TASK REQUIREMENTS => Output range, inclusive: from the line containing "- To determine" to the line containing "- Now to delete". Restate those lines from the data below word for word and only those.

··· RECORDS ···

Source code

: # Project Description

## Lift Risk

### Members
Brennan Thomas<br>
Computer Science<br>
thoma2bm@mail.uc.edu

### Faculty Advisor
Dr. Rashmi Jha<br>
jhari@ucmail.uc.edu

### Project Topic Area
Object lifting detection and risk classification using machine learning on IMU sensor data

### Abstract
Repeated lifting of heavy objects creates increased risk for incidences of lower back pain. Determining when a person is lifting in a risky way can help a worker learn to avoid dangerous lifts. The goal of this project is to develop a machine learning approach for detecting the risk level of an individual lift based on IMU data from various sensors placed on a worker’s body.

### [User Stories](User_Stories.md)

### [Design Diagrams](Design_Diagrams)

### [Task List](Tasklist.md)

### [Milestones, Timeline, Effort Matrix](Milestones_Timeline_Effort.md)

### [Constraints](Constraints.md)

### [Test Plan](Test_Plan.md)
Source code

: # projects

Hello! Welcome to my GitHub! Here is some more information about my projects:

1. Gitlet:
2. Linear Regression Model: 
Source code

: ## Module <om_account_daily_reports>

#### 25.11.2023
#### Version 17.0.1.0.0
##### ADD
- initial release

···
··· RECORDS ···

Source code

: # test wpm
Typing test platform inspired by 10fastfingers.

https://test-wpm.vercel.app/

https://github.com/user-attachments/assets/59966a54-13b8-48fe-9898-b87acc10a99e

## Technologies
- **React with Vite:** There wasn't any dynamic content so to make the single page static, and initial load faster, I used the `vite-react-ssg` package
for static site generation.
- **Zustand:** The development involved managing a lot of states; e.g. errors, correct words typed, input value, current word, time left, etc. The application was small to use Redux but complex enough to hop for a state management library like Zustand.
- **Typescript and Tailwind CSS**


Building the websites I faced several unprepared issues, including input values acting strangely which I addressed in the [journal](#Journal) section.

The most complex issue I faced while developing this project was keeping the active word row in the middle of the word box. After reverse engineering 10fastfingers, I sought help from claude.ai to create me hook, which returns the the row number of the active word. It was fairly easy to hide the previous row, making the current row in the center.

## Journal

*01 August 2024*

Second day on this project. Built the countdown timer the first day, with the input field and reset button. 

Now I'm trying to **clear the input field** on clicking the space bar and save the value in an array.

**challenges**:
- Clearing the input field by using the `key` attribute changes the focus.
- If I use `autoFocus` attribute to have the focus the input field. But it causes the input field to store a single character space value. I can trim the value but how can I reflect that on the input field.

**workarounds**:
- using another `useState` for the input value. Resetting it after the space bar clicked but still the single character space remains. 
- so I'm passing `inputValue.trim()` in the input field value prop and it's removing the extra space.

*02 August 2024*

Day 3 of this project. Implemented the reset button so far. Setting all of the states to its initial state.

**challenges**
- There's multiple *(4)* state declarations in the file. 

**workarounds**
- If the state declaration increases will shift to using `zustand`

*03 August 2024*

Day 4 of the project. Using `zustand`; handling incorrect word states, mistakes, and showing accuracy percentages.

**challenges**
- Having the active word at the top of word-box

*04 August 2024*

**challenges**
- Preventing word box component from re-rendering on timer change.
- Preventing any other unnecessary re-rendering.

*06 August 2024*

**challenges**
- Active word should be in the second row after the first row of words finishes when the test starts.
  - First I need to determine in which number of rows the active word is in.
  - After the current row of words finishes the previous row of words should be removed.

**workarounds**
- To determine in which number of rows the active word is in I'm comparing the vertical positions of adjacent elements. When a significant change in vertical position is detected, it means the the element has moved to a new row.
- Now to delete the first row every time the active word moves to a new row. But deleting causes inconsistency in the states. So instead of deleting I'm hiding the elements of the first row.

···

PROBLEM SOLUTION =>
- To determine in which number of rows the active word is in I'm comparing the vertical positions of adjacent elements. When a significant change in vertical position is detected, it means the the element has moved to a new row.
- Now to delete the first row every time the active word moves to a new row. But deleting causes inconsistency in the states. So instead of deleting I'm hiding the elements of the first row.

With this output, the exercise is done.